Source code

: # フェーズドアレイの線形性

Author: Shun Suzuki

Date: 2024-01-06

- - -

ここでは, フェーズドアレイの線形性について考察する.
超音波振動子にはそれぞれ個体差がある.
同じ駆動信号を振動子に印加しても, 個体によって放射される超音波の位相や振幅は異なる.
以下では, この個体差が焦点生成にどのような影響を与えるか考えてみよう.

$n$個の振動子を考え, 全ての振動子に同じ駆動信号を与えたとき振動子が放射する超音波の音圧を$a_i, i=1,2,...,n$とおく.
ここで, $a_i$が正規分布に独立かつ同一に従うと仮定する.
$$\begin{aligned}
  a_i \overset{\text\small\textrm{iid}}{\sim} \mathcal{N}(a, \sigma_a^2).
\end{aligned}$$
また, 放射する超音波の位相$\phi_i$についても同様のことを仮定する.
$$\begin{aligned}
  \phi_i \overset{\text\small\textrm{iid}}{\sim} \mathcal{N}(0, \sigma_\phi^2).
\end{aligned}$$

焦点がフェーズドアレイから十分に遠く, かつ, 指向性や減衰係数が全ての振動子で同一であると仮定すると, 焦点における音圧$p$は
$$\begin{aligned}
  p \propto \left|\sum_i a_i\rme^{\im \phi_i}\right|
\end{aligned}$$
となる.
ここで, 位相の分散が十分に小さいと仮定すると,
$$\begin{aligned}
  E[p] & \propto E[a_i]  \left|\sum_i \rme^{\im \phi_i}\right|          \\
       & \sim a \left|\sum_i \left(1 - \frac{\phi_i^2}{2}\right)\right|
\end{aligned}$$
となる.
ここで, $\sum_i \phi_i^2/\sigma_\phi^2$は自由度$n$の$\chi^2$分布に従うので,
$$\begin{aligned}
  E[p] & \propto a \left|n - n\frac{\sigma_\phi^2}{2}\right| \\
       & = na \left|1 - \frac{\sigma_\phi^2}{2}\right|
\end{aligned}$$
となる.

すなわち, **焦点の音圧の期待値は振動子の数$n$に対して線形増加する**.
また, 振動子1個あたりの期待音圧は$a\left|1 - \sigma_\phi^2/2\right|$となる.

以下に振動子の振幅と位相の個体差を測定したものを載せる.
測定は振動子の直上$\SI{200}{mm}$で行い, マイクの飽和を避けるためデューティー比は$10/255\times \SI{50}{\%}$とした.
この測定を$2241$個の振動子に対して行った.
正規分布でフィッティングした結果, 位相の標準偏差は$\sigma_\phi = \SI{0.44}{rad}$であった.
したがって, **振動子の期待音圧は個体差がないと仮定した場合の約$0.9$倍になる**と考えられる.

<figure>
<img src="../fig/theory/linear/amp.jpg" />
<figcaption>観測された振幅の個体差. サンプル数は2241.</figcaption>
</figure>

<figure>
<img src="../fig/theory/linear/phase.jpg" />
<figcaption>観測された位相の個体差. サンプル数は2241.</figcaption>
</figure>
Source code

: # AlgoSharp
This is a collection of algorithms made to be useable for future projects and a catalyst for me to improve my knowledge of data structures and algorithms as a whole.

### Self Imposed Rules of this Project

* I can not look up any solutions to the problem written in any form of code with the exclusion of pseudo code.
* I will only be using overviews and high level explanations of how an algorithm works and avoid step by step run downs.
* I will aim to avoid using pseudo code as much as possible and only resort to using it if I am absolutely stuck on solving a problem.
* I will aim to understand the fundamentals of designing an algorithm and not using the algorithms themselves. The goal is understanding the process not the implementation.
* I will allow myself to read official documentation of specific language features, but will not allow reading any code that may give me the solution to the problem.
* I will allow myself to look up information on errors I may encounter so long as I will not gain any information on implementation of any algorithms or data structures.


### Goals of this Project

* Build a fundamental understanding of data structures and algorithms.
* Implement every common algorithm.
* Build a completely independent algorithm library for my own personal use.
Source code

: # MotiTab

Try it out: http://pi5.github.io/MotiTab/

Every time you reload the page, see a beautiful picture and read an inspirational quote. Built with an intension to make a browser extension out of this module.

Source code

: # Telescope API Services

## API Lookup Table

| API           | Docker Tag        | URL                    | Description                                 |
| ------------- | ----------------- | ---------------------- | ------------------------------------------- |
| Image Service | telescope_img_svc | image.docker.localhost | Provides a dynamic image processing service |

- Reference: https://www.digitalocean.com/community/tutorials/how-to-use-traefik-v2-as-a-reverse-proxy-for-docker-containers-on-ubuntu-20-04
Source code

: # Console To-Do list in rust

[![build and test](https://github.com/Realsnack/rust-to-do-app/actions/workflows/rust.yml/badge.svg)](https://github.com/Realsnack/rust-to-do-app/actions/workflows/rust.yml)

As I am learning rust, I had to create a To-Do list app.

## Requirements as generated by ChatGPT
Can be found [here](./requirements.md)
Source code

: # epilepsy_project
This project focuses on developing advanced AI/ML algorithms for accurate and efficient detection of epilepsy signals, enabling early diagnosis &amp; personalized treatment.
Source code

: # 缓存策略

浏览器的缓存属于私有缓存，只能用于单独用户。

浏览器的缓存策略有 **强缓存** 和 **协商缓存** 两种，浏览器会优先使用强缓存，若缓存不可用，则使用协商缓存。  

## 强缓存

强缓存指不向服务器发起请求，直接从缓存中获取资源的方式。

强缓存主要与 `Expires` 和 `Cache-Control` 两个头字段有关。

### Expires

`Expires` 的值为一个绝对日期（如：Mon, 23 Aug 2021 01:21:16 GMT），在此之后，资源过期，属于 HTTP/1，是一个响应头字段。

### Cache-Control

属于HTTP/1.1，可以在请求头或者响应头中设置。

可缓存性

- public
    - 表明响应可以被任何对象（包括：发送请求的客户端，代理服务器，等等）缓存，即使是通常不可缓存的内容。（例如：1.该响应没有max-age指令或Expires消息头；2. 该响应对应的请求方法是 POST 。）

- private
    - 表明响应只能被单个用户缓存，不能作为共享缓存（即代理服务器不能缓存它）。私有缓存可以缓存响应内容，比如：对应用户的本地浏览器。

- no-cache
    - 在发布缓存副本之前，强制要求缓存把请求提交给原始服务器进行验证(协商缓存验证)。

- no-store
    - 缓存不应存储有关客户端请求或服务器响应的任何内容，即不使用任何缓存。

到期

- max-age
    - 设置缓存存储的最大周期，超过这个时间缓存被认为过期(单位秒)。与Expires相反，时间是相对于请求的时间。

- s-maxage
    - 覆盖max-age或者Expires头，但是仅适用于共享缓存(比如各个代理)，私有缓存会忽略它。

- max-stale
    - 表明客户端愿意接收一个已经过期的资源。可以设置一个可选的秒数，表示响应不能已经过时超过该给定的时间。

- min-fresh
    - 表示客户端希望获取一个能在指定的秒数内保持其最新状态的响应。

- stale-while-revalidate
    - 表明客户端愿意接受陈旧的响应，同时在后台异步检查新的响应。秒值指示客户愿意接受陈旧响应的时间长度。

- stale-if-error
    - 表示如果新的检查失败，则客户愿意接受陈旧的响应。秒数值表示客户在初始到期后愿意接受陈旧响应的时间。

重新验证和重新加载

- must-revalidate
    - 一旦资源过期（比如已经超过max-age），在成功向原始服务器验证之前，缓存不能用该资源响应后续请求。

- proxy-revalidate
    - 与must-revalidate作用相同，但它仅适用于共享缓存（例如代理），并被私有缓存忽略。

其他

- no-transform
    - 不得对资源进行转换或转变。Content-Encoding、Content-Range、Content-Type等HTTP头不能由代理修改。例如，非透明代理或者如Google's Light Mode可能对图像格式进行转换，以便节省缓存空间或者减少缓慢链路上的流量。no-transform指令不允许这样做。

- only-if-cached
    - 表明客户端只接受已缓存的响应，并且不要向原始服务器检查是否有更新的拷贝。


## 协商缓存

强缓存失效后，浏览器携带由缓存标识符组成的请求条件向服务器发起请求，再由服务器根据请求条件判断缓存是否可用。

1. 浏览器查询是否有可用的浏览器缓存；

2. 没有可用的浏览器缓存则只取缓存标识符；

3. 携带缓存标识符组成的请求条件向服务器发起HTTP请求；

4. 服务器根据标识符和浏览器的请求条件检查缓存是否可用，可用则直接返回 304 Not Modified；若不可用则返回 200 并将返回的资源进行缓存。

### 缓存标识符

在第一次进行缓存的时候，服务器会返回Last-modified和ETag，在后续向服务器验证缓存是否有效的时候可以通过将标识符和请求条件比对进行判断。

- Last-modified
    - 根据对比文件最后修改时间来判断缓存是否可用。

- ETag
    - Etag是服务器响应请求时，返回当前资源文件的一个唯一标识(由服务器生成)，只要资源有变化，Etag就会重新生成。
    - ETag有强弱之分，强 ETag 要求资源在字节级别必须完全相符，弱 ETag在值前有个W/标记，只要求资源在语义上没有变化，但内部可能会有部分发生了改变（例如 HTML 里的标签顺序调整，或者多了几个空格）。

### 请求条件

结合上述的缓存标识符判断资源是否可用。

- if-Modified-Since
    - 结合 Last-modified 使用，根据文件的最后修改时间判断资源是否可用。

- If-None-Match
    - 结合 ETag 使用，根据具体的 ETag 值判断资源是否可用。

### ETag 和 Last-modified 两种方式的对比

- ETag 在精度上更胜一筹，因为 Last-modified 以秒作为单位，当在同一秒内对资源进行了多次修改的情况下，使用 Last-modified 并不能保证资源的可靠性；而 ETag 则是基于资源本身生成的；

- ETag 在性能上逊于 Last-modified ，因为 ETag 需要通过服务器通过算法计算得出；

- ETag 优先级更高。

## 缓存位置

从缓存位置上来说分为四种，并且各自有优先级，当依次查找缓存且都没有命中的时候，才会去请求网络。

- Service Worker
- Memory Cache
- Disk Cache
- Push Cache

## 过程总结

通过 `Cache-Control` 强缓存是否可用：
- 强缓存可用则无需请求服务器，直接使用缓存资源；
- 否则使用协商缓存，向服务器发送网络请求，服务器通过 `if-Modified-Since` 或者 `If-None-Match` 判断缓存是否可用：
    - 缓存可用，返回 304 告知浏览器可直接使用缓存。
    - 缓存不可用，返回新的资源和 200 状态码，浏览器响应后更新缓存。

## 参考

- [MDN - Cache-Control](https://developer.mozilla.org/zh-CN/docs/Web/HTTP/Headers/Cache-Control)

Work instructions |
Your task is to output exactly the lines running from the one with "- If-None-Match" through the final line of the material above, with both ends included.

Task result |
- If-None-Match
    - 结合 ETag 使用，根据具体的 ETag 值判断资源是否可用。

### ETag 和 Last-modified 两种方式的对比

- ETag 在精度上更胜一筹，因为 Last-modified 以秒作为单位，当在同一秒内对资源进行了多次修改的情况下，使用 Last-modified 并不能保证资源的可靠性；而 ETag 则是基于资源本身生成的；

- ETag 在性能上逊于 Last-modified ，因为 ETag 需要通过服务器通过算法计算得出；

- ETag 优先级更高。

## 缓存位置

从缓存位置上来说分为四种，并且各自有优先级，当依次查找缓存且都没有命中的时候，才会去请求网络。

- Service Worker
- Memory Cache
- Disk Cache
- Push Cache

## 过程总结

通过 `Cache-Control` 强缓存是否可用：
- 强缓存可用则无需请求服务器，直接使用缓存资源；
- 否则使用协商缓存，向服务器发送网络请求，服务器通过 `if-Modified-Since` 或者 `If-None-Match` 判断缓存是否可用：
    - 缓存可用，返回 304 告知浏览器可直接使用缓存。
    - 缓存不可用，返回新的资源和 200 状态码，浏览器响应后更新缓存。

## 参考

- [MDN - Cache-Control](https://developer.mozilla.org/zh-CN/docs/Web/HTTP/Headers/Cache-Control)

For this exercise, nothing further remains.